Musikalisch war das BKA immer
Schon Ende der 80er-Jahre hatte der Kiez angefangen, sich zu verändern – die Kreuzberger Szene war längst nicht mehr ausschließlich linksalternativ, sondern auf dem Sprung in die glamourösen 90er-Jahre. Und nach dem Fall der Mauer 1989 lag das BKA nicht mehr am Rand von West-Berlin, sondern mittendrin in der Partyzone. Die Stimmung war optimistisch, Gefühl und Herz waren gefragt, eine bessere Welt schien nach dem Scheitern des Kommunismus möglich. Rubbert und Berger schwammen auf der Chanson-Welle: Die Opernparodisten Jordan & Arias und Georgette Dee gastierten, Melitta Sundstrøms viel zu früh beendete Karriere begann hier. Aufgeführt wurden im BKA-Theater auch die ersten Programme von Popette Betancor, Tim Fischer und Cora Frost. Auch die Musikkabarettisten Pigor und Eichhorn, die selbst vor der Vertonung von Heidegger-Texten nicht zurückschreckten, sammelten hier Bühnenerfahrung.

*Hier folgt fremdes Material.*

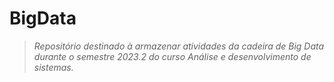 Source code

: # BigData

> *Repositório destinado à armazenar atividades da cadeira de Big Data durante o semestre 2023.2 do curso Análise e desenvolvimento de sistemas.*

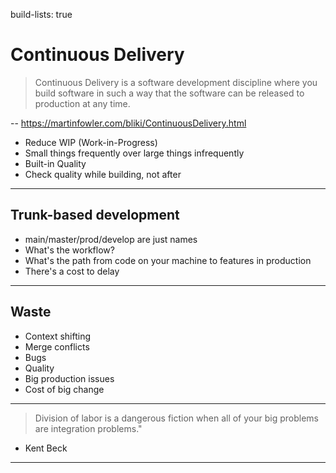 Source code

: build-lists: true

# Continuous Delivery

> Continuous Delivery is a software development discipline where you build software in such a way that the software can be released to production at any time.

-- <https://martinfowler.com/bliki/ContinuousDelivery.html>

- Reduce WIP (Work-in-Progress)
- Small things frequently over large things infrequently
- Built-in Quality
- Check quality while building, not after

---

## Trunk-based development

- main/master/prod/develop are just names
- What's the workflow?
- What's the path from code on your machine to features in production
- There's a cost to delay

---

## Waste

- Context shifting
- Merge conflicts
- Bugs
- Quality
- Big production issues
- Cost of big change

---

> Division of labor is a dangerous fiction when all of your big problems are integration problems."

- Kent Beck

---
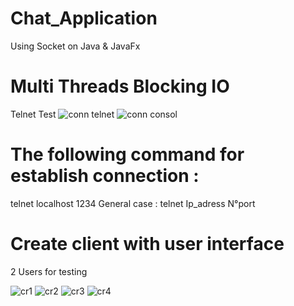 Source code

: # Chat_Application
Using Socket on Java & JavaFx
# Multi Threads Blocking IO
Telnet Test
![conn telnet](https://user-images.githubusercontent.com/110602716/229302229-c06e9e75-1b3d-4fb8-b52e-546f54cc5847.png)
![conn consol](https://user-images.githubusercontent.com/110602716/229302251-6c70e44a-e5cc-49be-b1f3-9ba1bbf11bd4.png)

# The following command for establish connection :
telnet localhost 1234 
General case : telnet  Ip_adress  N°port

# Create client with user interface
2 Users for testing

![cr1](https://user-images.githubusercontent.com/110602716/229304301-2d6d19b0-9a77-4505-8d83-781cd21e3683.png)
![cr2](https://user-images.githubusercontent.com/110602716/229304303-5bb49b02-11b2-41ea-84ea-04e02fbc7b12.png)
![cr3](https://user-images.githubusercontent.com/110602716/229304306-3f2c114e-19e1-4130-b5cb-3ead28b7d7df.png)
![cr4](https://user-images.githubusercontent.com/110602716/229304307-6657f80a-f8d3-4d73-b4ed-d513a782d991.png)
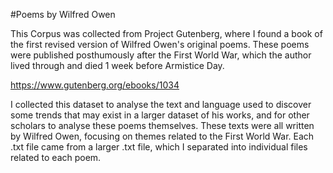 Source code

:#Poems by Wilfred Owen

This Corpus was collected from Project Gutenberg, where I found a book of the first revised version of Wilfred Owen's original poems. 
These poems were published posthumously after the First World War, which the author lived through and died 1 week before Armistice Day.

https://www.gutenberg.org/ebooks/1034 

I collected this dataset to analyse the text and language used to discover some trends that may exist in a larger dataset of his works, and for other scholars to analyse these poems themselves.
These texts were all written by Wilfred Owen, focusing on themes related to the First World War.
Each .txt file came from a larger .txt file, which I separated into individual files related to each poem.

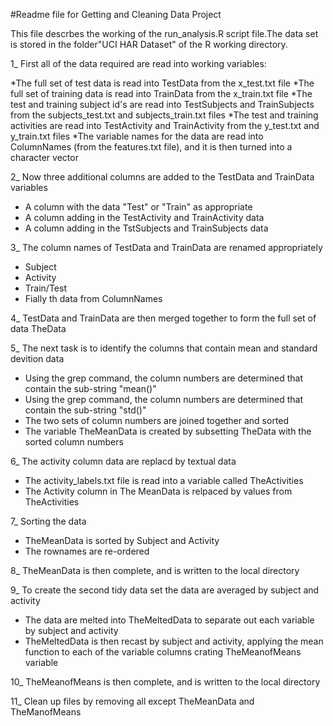 #Readme file for Getting and Cleaning Data Project

This file descrbes the working of the run_analysis.R script file.The data set is stored in the folder"UCI HAR Dataset" of the R working directory.

1_ First all of the data required are read into working variables:

*The full set of test data is read into TestData from the x_test.txt file
*The full set of training data is read into TrainData from the x_train.txt file
*The test and training subject id's are read into TestSubjects and TrainSubjects from the subjects_test.txt and subjects_train.txt files
*The test and training activities are read into TestActivity and TrainActivity from the y_test.txt and y_train.txt files
*The variable names for the data are read into ColumnNames (from the features.txt file), and it is then turned into a character vector

2_ Now three additional columns are added to the TestData and TrainData variables

* A column with the data "Test" or "Train" as appropriate
* A column adding in the TestActivity and TrainActivity data
* A column adding in the TstSubjects and TrainSubjects data

3_ The column names of TestData and TrainData are renamed appropriately

* Subject
* Activity
* Train/Test
* Fially th data from ColumnNames
 
4_ TestData and TrainData are then merged together to form the full set of data TheData

5_ The next task is to identify the columns that contain mean and standard devition data

* Using the grep command, the column numbers are determined that contain the sub-string "mean()"
* Using the grep command, the column numbers are determined that contain the sub-string "std()"
* The two sets of column numbers are joined together and sorted
* The variable TheMeanData is created by subsetting TheData with the sorted column numbers

6_ The activity column data are replacd by textual data

* The activity_labels.txt file is read into a variable called TheActivities
* The Activity column in The MeanData is relpaced by values from TheActivities

7_ Sorting the data

* TheMeanData is sorted by Subject and Activity
* The rownames are re-ordered

8_ TheMeanData is then complete, and is written to the local directory

9_ To create the second tidy data set the data are averaged by subject and activity

* The data are melted into TheMeltedData to separate out each variable by subject and activity
* TheMeltedData is then recast by subject and activity, applying the mean function to each of the variable columns crating TheMeanofMeans variable

10_ TheMeanofMeans is then complete, and is written to the local directory

11_ Clean up files by removing all except TheMeanData and TheManofMeans
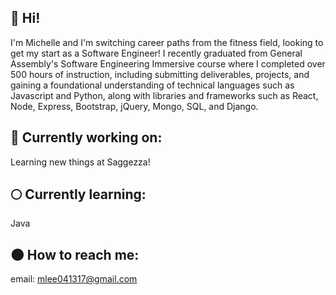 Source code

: ## 👼 Hi!

I'm Michelle and I'm switching career paths from the fitness field, looking to get my start as a Software Engineer! I recently graduated from General Assembly's Software Engineering Immersive course where I completed over 500 hours of instruction, including submitting deliverables, projects, and gaining a foundational understanding of technical languages such as Javascript and Python, along with libraries and frameworks such as React, Node, Express, Bootstrap, jQuery, Mongo, SQL, and Django. 

## 🌙 Currently working on:
Learning new things at Saggezza!

## 🌕 Currently learning:
Java

## 🌑 How to reach me:
email: mlee041317@gmail.com
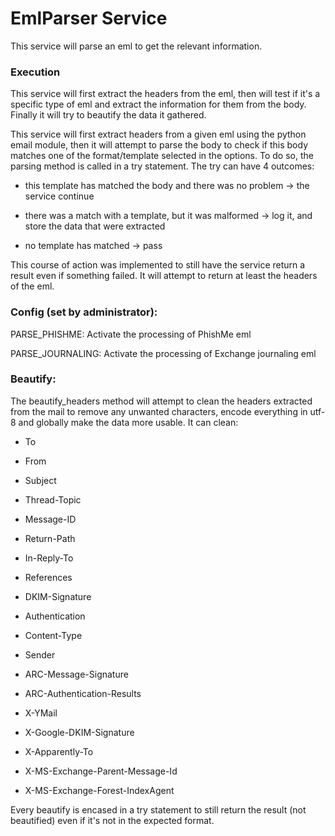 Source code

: # EmlParser Service

This service will parse an eml to get the relevant information.

### Execution

This service will first extract the headers from the eml, then will test if it's a specific type of eml
and extract the information for them from the body. Finally it will try to beautify the data it gathered.

This service will first extract headers from a given eml using the python email module, then it will attempt
to parse the body to check if this body matches one of the format/template selected in the options. 
To do so, the parsing method is called in a try statement. The try can have 4 outcomes:

* this template has matched the body  and there was no problem -> the service continue

* there was a match with a template, but it was malformed -> log it, and store the data that were extracted

* no template has matched -> pass

This course of action was implemented to still have the service return a result even if something failed.
It will attempt to return at least the headers of the eml.


### Config (set by administrator):

PARSE_PHISHME: Activate the processing of PhishMe eml

PARSE_JOURNALING: Activate the processing of Exchange journaling eml


### Beautify:

The beautify_headers method will attempt to clean the headers extracted from the mail to remove any unwanted
characters, encode everything in utf-8 and globally make the data more usable.
It can clean:

* To

* From 

* Subject

* Thread-Topic

* Message-ID

* Return-Path

* In-Reply-To

* References

* DKIM-Signature

* Authentication

* Content-Type

* Sender

* ARC-Message-Signature

* ARC-Authentication-Results

* X-YMail

* X-Google-DKIM-Signature

* X-Apparently-To

* X-MS-Exchange-Parent-Message-Id

* X-MS-Exchange-Forest-IndexAgent

Every beautify is encased in a try statement to still return the result (not beautified) even if it's not in the expected format.
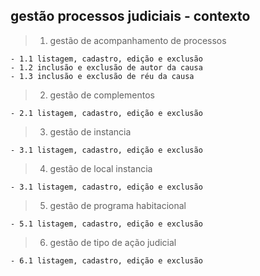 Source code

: ## gestão processos judiciais - contexto

> 1. gestão de acompanhamento de processos

    - 1.1 listagem, cadastro, edição e exclusão
    - 1.2 inclusão e exclusão de autor da causa
    - 1.3 inclusão e exclusão de réu da causa

> 2. gestão de complementos

    - 2.1 listagem, cadastro, edição e exclusão

> 3. gestão de instancia

    - 3.1 listagem, cadastro, edição e exclusão

> 4. gestão de local instancia

    - 3.1 listagem, cadastro, edição e exclusão

> 5. gestão de programa habitacional

    - 5.1 listagem, cadastro, edição e exclusão

> 6. gestão de tipo de ação judicial

    - 6.1 listagem, cadastro, edição e exclusão
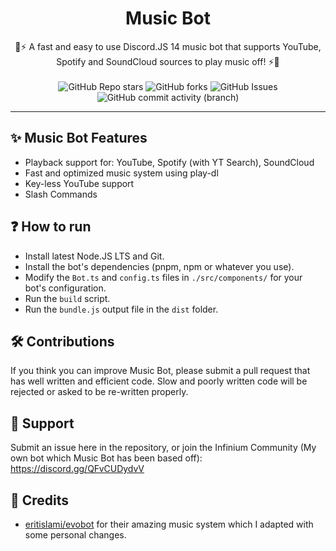 # <center> Music Bot </center>
<center>🎵⚡ A fast and easy to use Discord.JS 14 music bot that supports YouTube, Spotify and SoundCloud sources to play music off! ⚡🎵</center>
<br>

<center> 
    <img alt="GitHub Repo stars" src="https://img.shields.io/github/stars/nikosszzz/musicbot?style=flat-square&label=🌟 Stars&labelColor=3c3836&color=1d2021">
    <img alt="GitHub forks" src="https://img.shields.io/github/forks/nikosszzz/musicbot?style=flat-square&label=🔗 Forks&labelColor=3c3836&color=1d2021">
    <img alt="GitHub Issues" src="https://img.shields.io/github/issues/nikosszzz/musicbot?style=flat-square&label=⚠️ Issues&labelColor=3c3836&color=1d2021">
    <img alt="GitHub commit activity (branch)" src="https://img.shields.io/github/commit-activity/t/nikosszzz/musicbot/main?style=flat-square&label=🧾 Commits&labelColor=3c3836&color=1d2021">
</center>

<hr>

## ✨ Music Bot Features

- Playback support for: YouTube, Spotify (with YT Search), SoundCloud
- Fast and optimized music system using play-dl
- Key-less YouTube support
- Slash Commands

## ❓ How to run

- Install latest Node.JS LTS and Git.
- Install the bot's dependencies (pnpm, npm or whatever you use).
- Modify the `Bot.ts` and `config.ts` files in `./src/components/` for your bot's configuration.
- Run the `build` script.
- Run the `bundle.js` output file in the `dist` folder.

## 🛠️ Contributions

If you think you can improve Music Bot, please submit a pull request that has well written and efficient code. Slow and poorly written code will be rejected or asked to be re-written properly.

## 🤝 Support

Submit an issue here in the repository, or join the Infinium Community (My own bot which Music Bot has been based off): https://discord.gg/QFvCUDydvV

## 🌟 Credits
 - [eritislami/evobot](https://github.com/eritislami/evobot) for their amazing music system which I adapted with some personal changes. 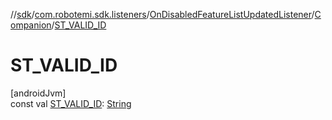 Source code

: //[sdk](../../../../index.md)/[com.robotemi.sdk.listeners](../../index.md)/[OnDisabledFeatureListUpdatedListener](../index.md)/[Companion](index.md)/[ST_VALID_ID](-s-t_-v-a-l-i-d_-i-d.md)

# ST_VALID_ID

[androidJvm]\
const val [ST_VALID_ID](-s-t_-v-a-l-i-d_-i-d.md): [String](https://kotlinlang.org/api/latest/jvm/stdlib/kotlin/-string/index.html)
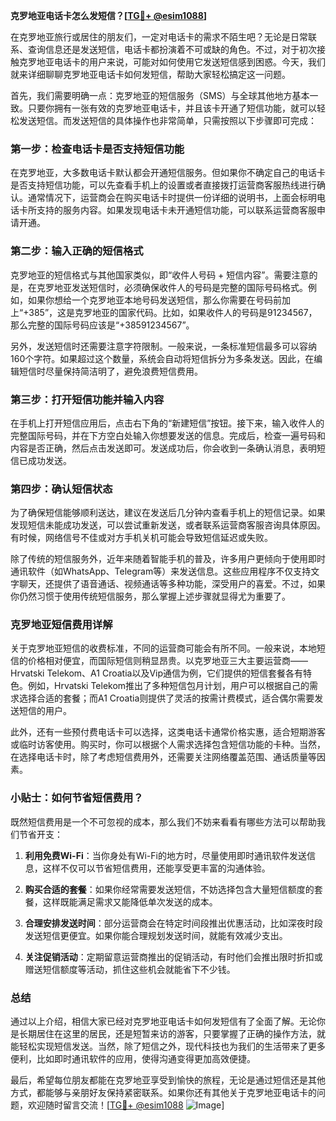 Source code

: **克罗地亚电话卡怎么发短信？[[TG💪+ @esim1088](https://t.me/s/esim1088)]**

在克罗地亚旅行或居住的朋友们，一定对电话卡的需求不陌生吧？无论是日常联系、查询信息还是发送短信，电话卡都扮演着不可或缺的角色。不过，对于初次接触克罗地亚电话卡的用户来说，可能对如何使用它发送短信感到困惑。今天，我们就来详细聊聊克罗地亚电话卡如何发短信，帮助大家轻松搞定这一问题。

首先，我们需要明确一点：克罗地亚的短信服务（SMS）与全球其他地方基本一致。只要你拥有一张有效的克罗地亚电话卡，并且该卡开通了短信功能，就可以轻松发送短信。而发送短信的具体操作也非常简单，只需按照以下步骤即可完成：

### 第一步：检查电话卡是否支持短信功能

在克罗地亚，大多数电话卡默认都会开通短信服务。但如果你不确定自己的电话卡是否支持短信功能，可以先查看手机上的设置或者直接拨打运营商客服热线进行确认。通常情况下，运营商会在购买电话卡时提供一份详细的说明书，上面会标明电话卡所支持的服务内容。如果发现电话卡未开通短信功能，可以联系运营商客服申请开通。

### 第二步：输入正确的短信格式

克罗地亚的短信格式与其他国家类似，即“收件人号码 + 短信内容”。需要注意的是，在克罗地亚发送短信时，必须确保收件人的号码是完整的国际号码格式。例如，如果你想给一个克罗地亚本地号码发送短信，那么你需要在号码前加上“+385”，这是克罗地亚的国家代码。比如，如果收件人的号码是91234567，那么完整的国际号码应该是“+38591234567”。

另外，发送短信时还需要注意字符限制。一般来说，一条标准短信最多可以容纳160个字符。如果超过这个数量，系统会自动将短信拆分为多条发送。因此，在编辑短信时尽量保持简洁明了，避免浪费短信费用。

### 第三步：打开短信功能并输入内容

在手机上打开短信应用后，点击右下角的“新建短信”按钮。接下来，输入收件人的完整国际号码，并在下方空白处输入你想要发送的信息。完成后，检查一遍号码和内容是否正确，然后点击发送即可。发送成功后，你会收到一条确认消息，表明短信已成功发送。

### 第四步：确认短信状态

为了确保短信能够顺利送达，建议在发送后几分钟内查看手机上的短信记录。如果发现短信未能成功发送，可以尝试重新发送，或者联系运营商客服咨询具体原因。有时候，网络信号不佳或对方手机关机可能会导致短信延迟或失败。

除了传统的短信服务外，近年来随着智能手机的普及，许多用户更倾向于使用即时通讯软件（如WhatsApp、Telegram等）来发送信息。这些应用程序不仅支持文字聊天，还提供了语音通话、视频通话等多种功能，深受用户的喜爱。不过，如果你仍然习惯于使用传统短信服务，那么掌握上述步骤就显得尤为重要了。

### 克罗地亚短信费用详解

关于克罗地亚短信的收费标准，不同的运营商可能会有所不同。一般来说，本地短信的价格相对便宜，而国际短信则稍显昂贵。以克罗地亚三大主要运营商——Hrvatski Telekom、A1 Croatia以及Vip通信为例，它们提供的短信套餐各有特色。例如，Hrvatski Telekom推出了多种短信包月计划，用户可以根据自己的需求选择合适的套餐；而A1 Croatia则提供了灵活的按需计费模式，适合偶尔需要发送短信的用户。

此外，还有一些预付费电话卡可以选择，这类电话卡通常价格实惠，适合短期游客或临时访客使用。购买时，你可以根据个人需求选择包含短信功能的卡种。当然，在选择电话卡时，除了考虑短信费用外，还需要关注网络覆盖范围、通话质量等因素。

### 小贴士：如何节省短信费用？

既然短信费用是一个不可忽视的成本，那么我们不妨来看看有哪些方法可以帮助我们节省开支：

1. **利用免费Wi-Fi**：当你身处有Wi-Fi的地方时，尽量使用即时通讯软件发送信息，这样不仅可以节省短信费用，还能享受更丰富的沟通体验。
   
2. **购买合适的套餐**：如果你经常需要发送短信，不妨选择包含大量短信额度的套餐，这样既能满足需求又能降低单次发送的成本。

3. **合理安排发送时间**：部分运营商会在特定时间段推出优惠活动，比如深夜时段发送短信更便宜。如果你能合理规划发送时间，就能有效减少支出。

4. **关注促销活动**：定期留意运营商推出的促销活动，有时他们会推出限时折扣或赠送短信额度等活动，抓住这些机会就能省下不少钱。

### 总结

通过以上介绍，相信大家已经对克罗地亚电话卡如何发短信有了全面了解。无论你是长期居住在这里的居民，还是短暂来访的游客，只要掌握了正确的操作方法，就能轻松实现短信发送。当然，除了短信之外，现代科技也为我们的生活带来了更多便利，比如即时通讯软件的应用，使得沟通变得更加高效便捷。

最后，希望每位朋友都能在克罗地亚享受到愉快的旅程，无论是通过短信还是其他方式，都能够与亲朋好友保持紧密联系。如果你还有其他关于克罗地亚电话卡的问题，欢迎随时留言交流！[[TG💪+ @esim1088](https://t.me/s/esim1088) ![Image](https://i.postimg.cc/4NQfJmqS/Snipaste-2025-05-13-00-14-12.png)] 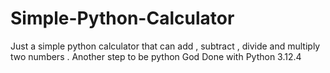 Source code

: # Simple-Python-Calculator
Just a simple python calculator that can add , subtract , divide and multiply two numbers . Another step to be python God
Done with Python 3.12.4
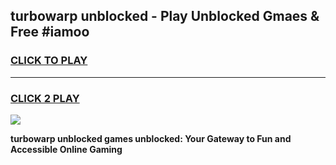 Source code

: 
## turbowarp unblocked - Play Unblocked Gmaes & Free #iamoo
<h3>
<a href="https://news.freeplayer.one?title=turbowarp_unblocked&ref=26F">CLICK TO PLAY</a></h3>
<hr>

<h3>
<a href="https://news.freeplayer.one?title=turbowarp_unblocked&ref=26F">CLICK 2 PLAY</a>
  
</h3>

<a href="https://news.freeplayer.one?title=turbowarp_unblocked&ref=26F/"><img src="https://clearcache.store/games.png"></a>


**turbowarp unblocked games unblocked: Your Gateway to Fun and Accessible Online Gaming**
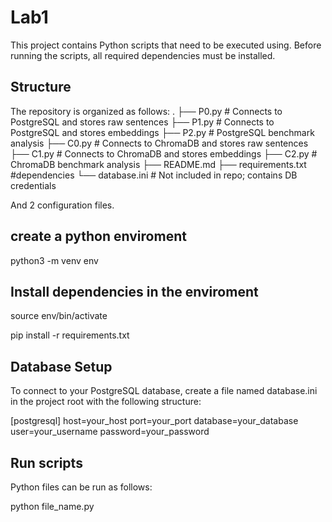 # Lab1 

This project contains Python scripts that need to be executed using. Before running the scripts, all required dependencies must be installed. 

## Structure

The repository is organized as follows: 
.
├── P0.py       # Connects to PostgreSQL and stores raw sentences
├── P1.py       # Connects to PostgreSQL and stores embeddings
├── P2.py       # PostgreSQL benchmark analysis
├── C0.py       # Connects to ChromaDB and stores raw sentences
├── C1.py       # Connects to ChromaDB and stores embeddings
├── C2.py       # ChromaDB benchmark analysis
├── README.md
├── requirements.txt #dependencies
└── database.ini  # Not included in repo; contains DB credentials

And 2 configuration files. 

## create a python enviroment

python3 -m venv env

## Install dependencies in the enviroment

source env/bin/activate

pip install -r requirements.txt

## Database Setup

To connect to your PostgreSQL database, create a file named database.ini in the project root with the following structure:

[postgresql]
host=your_host
port=your_port
database=your_database
user=your_username
password=your_password

## Run scripts
Python files can be run as follows: 

python file_name.py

Im BKA-Theater suchte man nach einer eigenen Handschrift – politisch sollten die Programme sein, aber auch schräg. Nicht zu ernst, nicht zu konventionell – schließlich wollte man sich von der neu formierten Ostberliner „Distel" oder den „Wühlmäusen" absetzen. Comedy, Improvisationstheater, Konzerte, Kindertheater, Musicals und Neue Musik fanden auf der Kreuzberger Bühne gleichberechtigt nebeneinander ihren Platz. „Wir waren manchmal politisch unkorrekt, aber nie gefällig, zeitweise auch trashig", sagt Uwe Berger.
Bis November wird im Theater das 30-jährige Bestehen unter dem Motto „Festspiele" gefeiert – mit Kategorien wie „Neues im BKA", „BKA All-Stars" und „Special Guests". „Mit der dritten Kategorie sind alle die gemeint, die schon mal hier waren, von Arnulf Rating über Sissi Perlinger bis hin zu Horst Evers und Christian Ehring", erläutert Rainer Rubbert. „Die ‚All-Stars‘ sind unsere festen Programme wie Ades Zabel, Jurassica Parka oder Ralf König. Und die Neuen sind halt die Nachwuchs-Komödianten, wie zum Beispiel der tolle, erst 17-jährige Bernard Paschke aus Bonn."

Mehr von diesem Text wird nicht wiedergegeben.